Using the records that follow, copy every line containing the word "texttt".

### Excerpts from a dataset
※
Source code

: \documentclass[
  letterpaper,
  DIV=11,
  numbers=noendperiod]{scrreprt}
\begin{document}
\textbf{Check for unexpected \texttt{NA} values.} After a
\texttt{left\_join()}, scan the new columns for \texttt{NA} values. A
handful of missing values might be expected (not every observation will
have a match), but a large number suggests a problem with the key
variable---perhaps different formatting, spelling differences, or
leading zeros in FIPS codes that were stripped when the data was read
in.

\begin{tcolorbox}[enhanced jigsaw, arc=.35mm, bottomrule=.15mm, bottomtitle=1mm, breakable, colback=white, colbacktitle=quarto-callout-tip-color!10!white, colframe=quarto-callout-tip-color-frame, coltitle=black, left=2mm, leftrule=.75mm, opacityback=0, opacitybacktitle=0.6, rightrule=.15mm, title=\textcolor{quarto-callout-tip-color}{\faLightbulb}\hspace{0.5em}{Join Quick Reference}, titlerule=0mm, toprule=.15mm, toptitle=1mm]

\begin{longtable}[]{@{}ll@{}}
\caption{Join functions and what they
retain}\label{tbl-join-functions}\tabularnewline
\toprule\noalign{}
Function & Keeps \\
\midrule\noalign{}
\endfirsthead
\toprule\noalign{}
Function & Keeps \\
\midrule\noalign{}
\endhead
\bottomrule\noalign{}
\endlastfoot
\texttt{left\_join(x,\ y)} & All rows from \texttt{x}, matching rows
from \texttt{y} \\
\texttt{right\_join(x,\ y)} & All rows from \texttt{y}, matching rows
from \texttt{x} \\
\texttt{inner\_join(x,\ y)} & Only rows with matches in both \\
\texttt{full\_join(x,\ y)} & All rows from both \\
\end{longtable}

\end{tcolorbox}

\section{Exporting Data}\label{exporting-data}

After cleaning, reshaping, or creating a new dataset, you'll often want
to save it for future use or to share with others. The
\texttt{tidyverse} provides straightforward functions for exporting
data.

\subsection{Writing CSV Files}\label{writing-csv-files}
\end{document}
※
### Task response
\textbf{Check for unexpected \texttt{NA} values.} After a
\texttt{left\_join()}, scan the new columns for \texttt{NA} values. A
\texttt{left\_join(x,\ y)} & All rows from \texttt{x}, matching rows
from \texttt{y} \\
\texttt{right\_join(x,\ y)} & All rows from \texttt{y}, matching rows
from \texttt{x} \\
\texttt{inner\_join(x,\ y)} & Only rows with matches in both \\
\texttt{full\_join(x,\ y)} & All rows from both \\
\texttt{tidyverse} provides straightforward functions for exporting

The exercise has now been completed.